[Problem] Copy every line that contains the string "Linux" from the entries below.

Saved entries
=== Section Start ===
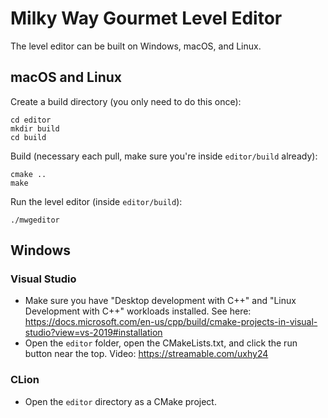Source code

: # Milky Way Gourmet Level Editor

The level editor can be built on Windows, macOS, and Linux.

## macOS and Linux

Create a build directory (you only need to do this once):

```
cd editor
mkdir build
cd build
```

Build (necessary each pull, make sure you're inside `editor/build` already):

```
cmake ..
make
```

Run the level editor (inside `editor/build`):

```
./mwgeditor
```

## Windows

### Visual Studio

* Make sure you have "Desktop development with C++" and "Linux Development with C++" workloads installed. See here: https://docs.microsoft.com/en-us/cpp/build/cmake-projects-in-visual-studio?view=vs-2019#installation
* Open the `editor` folder, open the CMakeLists.txt, and click the run button near the top. Video: https://streamable.com/uxhy24

### CLion

* Open the `editor` directory as a CMake project.
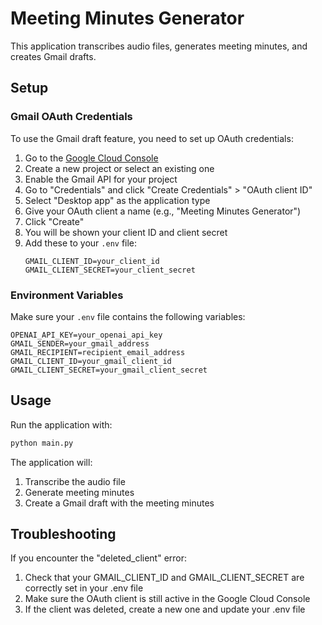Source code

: # Meeting Minutes Generator

This application transcribes audio files, generates meeting minutes, and creates Gmail drafts.

## Setup

### Gmail OAuth Credentials

To use the Gmail draft feature, you need to set up OAuth credentials:

1. Go to the [Google Cloud Console](https://console.cloud.google.com/)
2. Create a new project or select an existing one
3. Enable the Gmail API for your project
4. Go to "Credentials" and click "Create Credentials" > "OAuth client ID"
5. Select "Desktop app" as the application type
6. Give your OAuth client a name (e.g., "Meeting Minutes Generator")
7. Click "Create"
8. You will be shown your client ID and client secret
9. Add these to your `.env` file:
   ```
   GMAIL_CLIENT_ID=your_client_id
   GMAIL_CLIENT_SECRET=your_client_secret
   ```

### Environment Variables

Make sure your `.env` file contains the following variables:

```
OPENAI_API_KEY=your_openai_api_key
GMAIL_SENDER=your_gmail_address
GMAIL_RECIPIENT=recipient_email_address
GMAIL_CLIENT_ID=your_gmail_client_id
GMAIL_CLIENT_SECRET=your_gmail_client_secret
```

## Usage

Run the application with:

```bash
python main.py
```

The application will:
1. Transcribe the audio file
2. Generate meeting minutes
3. Create a Gmail draft with the meeting minutes

## Troubleshooting

If you encounter the "deleted_client" error:

1. Check that your GMAIL_CLIENT_ID and GMAIL_CLIENT_SECRET are correctly set in your .env file
2. Make sure the OAuth client is still active in the Google Cloud Console
3. If the client was deleted, create a new one and update your .env file 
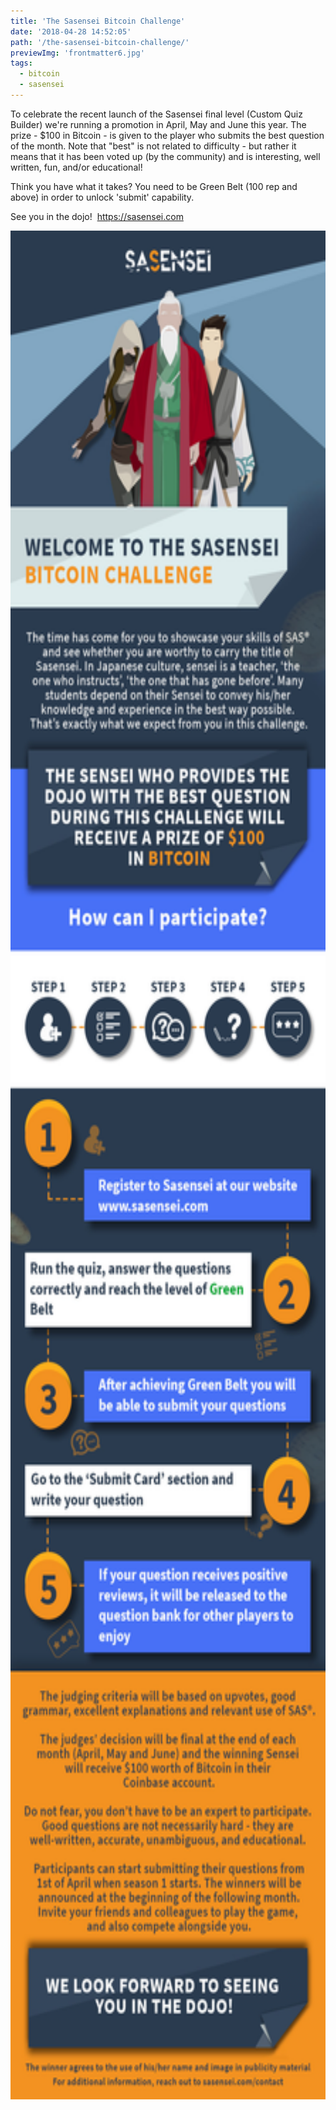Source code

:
 ```yaml
---
title: 'The Sasensei Bitcoin Challenge'
date: '2018-04-28 14:52:05'
path: '/the-sasensei-bitcoin-challenge/'
previewImg: 'frontmatter6.jpg'
tags:
  - bitcoin
  - sasensei
---
```


To celebrate the recent launch of the Sasensei final level (Custom Quiz Builder) we're running a promotion in April, May and June this year. The prize - \$100 in Bitcoin - is given to the player who submits the best question of the month. Note that "best" is not related to difficulty - but rather it means that it has been voted up (by the community) and is interesting, well written, fun, and/or educational!

Think you have what it takes? You need to be Green Belt (100 rep and above) in order to unlock 'submit' capability.

See you in the dojo!  <a href="https://sasensei.com">https://sasensei.com</a>

<a href="https://sasensei.com"><img class="aligncenter size-full wp-image-371" src="../images/infogrpahic.jpg" alt="" width="650" height="2990" /></a>

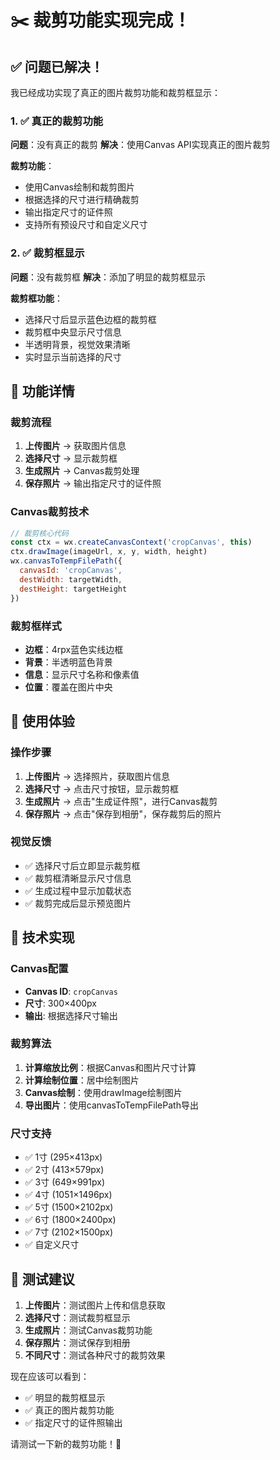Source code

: # ✂️ 裁剪功能实现完成！

## ✅ 问题已解决！

我已经成功实现了真正的图片裁剪功能和裁剪框显示：

### 1. ✅ 真正的裁剪功能
**问题**：没有真正的裁剪
**解决**：使用Canvas API实现真正的图片裁剪

**裁剪功能**：
- 使用Canvas绘制和裁剪图片
- 根据选择的尺寸进行精确裁剪
- 输出指定尺寸的证件照
- 支持所有预设尺寸和自定义尺寸

### 2. ✅ 裁剪框显示
**问题**：没有裁剪框
**解决**：添加了明显的裁剪框显示

**裁剪框功能**：
- 选择尺寸后显示蓝色边框的裁剪框
- 裁剪框中央显示尺寸信息
- 半透明背景，视觉效果清晰
- 实时显示当前选择的尺寸

## 🎯 功能详情

### 裁剪流程
1. **上传图片** → 获取图片信息
2. **选择尺寸** → 显示裁剪框
3. **生成照片** → Canvas裁剪处理
4. **保存照片** → 输出指定尺寸的证件照

### Canvas裁剪技术
```javascript
// 裁剪核心代码
const ctx = wx.createCanvasContext('cropCanvas', this)
ctx.drawImage(imageUrl, x, y, width, height)
wx.canvasToTempFilePath({
  canvasId: 'cropCanvas',
  destWidth: targetWidth,
  destHeight: targetHeight
})
```

### 裁剪框样式
- **边框**：4rpx蓝色实线边框
- **背景**：半透明蓝色背景
- **信息**：显示尺寸名称和像素值
- **位置**：覆盖在图片中央

## 🚀 使用体验

### 操作步骤
1. **上传图片** → 选择照片，获取图片信息
2. **选择尺寸** → 点击尺寸按钮，显示裁剪框
3. **生成照片** → 点击"生成证件照"，进行Canvas裁剪
4. **保存照片** → 点击"保存到相册"，保存裁剪后的照片

### 视觉反馈
- ✅ 选择尺寸后立即显示裁剪框
- ✅ 裁剪框清晰显示尺寸信息
- ✅ 生成过程中显示加载状态
- ✅ 裁剪完成后显示预览图片

## 📱 技术实现

### Canvas配置
- **Canvas ID**: `cropCanvas`
- **尺寸**: 300×400px
- **输出**: 根据选择尺寸输出

### 裁剪算法
1. **计算缩放比例**：根据Canvas和图片尺寸计算
2. **计算绘制位置**：居中绘制图片
3. **Canvas绘制**：使用drawImage绘制图片
4. **导出图片**：使用canvasToTempFilePath导出

### 尺寸支持
- ✅ 1寸 (295×413px)
- ✅ 2寸 (413×579px)
- ✅ 3寸 (649×991px)
- ✅ 4寸 (1051×1496px)
- ✅ 5寸 (1500×2102px)
- ✅ 6寸 (1800×2400px)
- ✅ 7寸 (2102×1500px)
- ✅ 自定义尺寸

## 🎉 测试建议

1. **上传图片**：测试图片上传和信息获取
2. **选择尺寸**：测试裁剪框显示
3. **生成照片**：测试Canvas裁剪功能
4. **保存照片**：测试保存到相册
5. **不同尺寸**：测试各种尺寸的裁剪效果

现在应该可以看到：
- ✅ 明显的裁剪框显示
- ✅ 真正的图片裁剪功能
- ✅ 指定尺寸的证件照输出

请测试一下新的裁剪功能！🎯


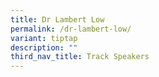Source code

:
 ```yaml
---
title: Dr Lambert Low
permalink: /dr-lambert-low/
variant: tiptap
description: ""
third_nav_title: Track Speakers
---
```

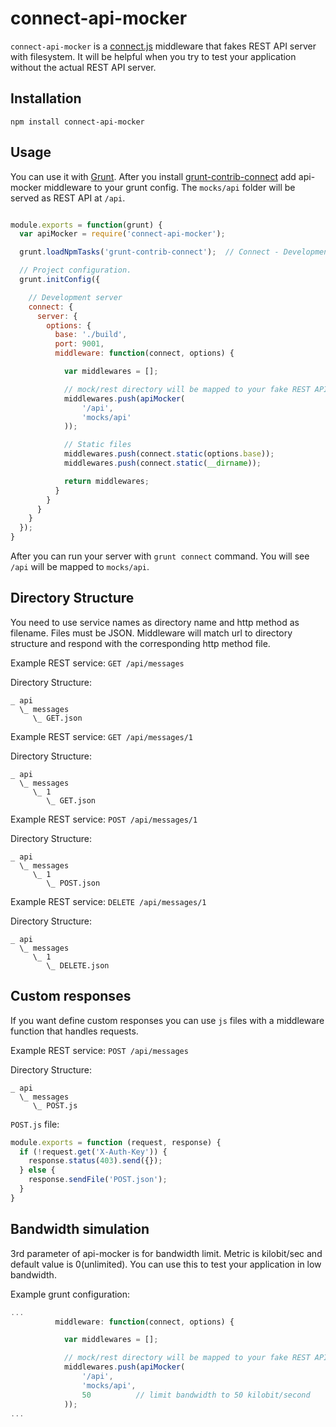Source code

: connect-api-mocker
==================
`connect-api-mocker` is a [connect.js](https://github.com/senchalabs/connect) middleware that fakes REST API server with filesystem. It will be helpful when you try to test your application without the actual REST API server.

## Installation

```
npm install connect-api-mocker
```

## Usage

You can use it with [Grunt](http://gruntjs.com). After you install [grunt-contrib-connect](https://github.com/gruntjs/grunt-contrib-connect) add api-mocker middleware to your grunt config. The `mocks/api` folder will be served as REST API at `/api`.

```js

module.exports = function(grunt) {
  var apiMocker = require('connect-api-mocker');

  grunt.loadNpmTasks('grunt-contrib-connect');  // Connect - Development server

  // Project configuration.
  grunt.initConfig({

    // Development server
    connect: {
      server: {
        options: {
          base: './build',
          port: 9001,
          middleware: function(connect, options) {

            var middlewares = [];

            // mock/rest directory will be mapped to your fake REST API
            middlewares.push(apiMocker(
                '/api',
                'mocks/api'
            ));

            // Static files
            middlewares.push(connect.static(options.base));
            middlewares.push(connect.static(__dirname));

            return middlewares;
          }
        }
      }
    }
  });
}
```

After you can run your server with `grunt connect` command. You will see `/api` will be mapped to `mocks/api`.

## Directory Structure

You need to use service names as directory name and http method as filename. Files must be JSON. Middleware will match url to directory structure and respond with the corresponding http method file.

Example REST service: `GET /api/messages`

Directory Structure:

```
_ api
  \_ messages
     \_ GET.json
```

Example REST service: `GET /api/messages/1`

Directory Structure:

```
_ api
  \_ messages
     \_ 1
        \_ GET.json
```

Example REST service: `POST /api/messages/1`

Directory Structure:

```
_ api
  \_ messages
     \_ 1
        \_ POST.json
```


Example REST service: `DELETE /api/messages/1`

Directory Structure:

```
_ api
  \_ messages
     \_ 1
        \_ DELETE.json
```

## Custom responses

If you want define custom responses you can use `js` files with a middleware function that handles requests.

Example REST service: `POST /api/messages`

Directory Structure:

```
_ api
  \_ messages
     \_ POST.js
```

`POST.js` file:

```js
module.exports = function (request, response) {
  if (!request.get('X-Auth-Key')) {
    response.status(403).send({});
  } else {
    response.sendFile('POST.json');
  }
}
```

## Bandwidth simulation

3rd parameter of api-mocker is for bandwidth limit. Metric is kilobit/sec and default value is 0(unlimited). You can use this to test your application in low bandwidth.

Example grunt configuration:

```js
...
          middleware: function(connect, options) {

            var middlewares = [];

            // mock/rest directory will be mapped to your fake REST API
            middlewares.push(apiMocker(
                '/api',
                'mocks/api',
                50          // limit bandwidth to 50 kilobit/second
            ));
...
```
=== Section End ===
[Solution below]
The level editor can be built on Windows, macOS, and Linux.
## macOS and Linux
* Make sure you have "Desktop development with C++" and "Linux Development with C++" workloads installed. See here: https://docs.microsoft.com/en-us/cpp/build/cmake-projects-in-visual-studio?view=vs-2019#installation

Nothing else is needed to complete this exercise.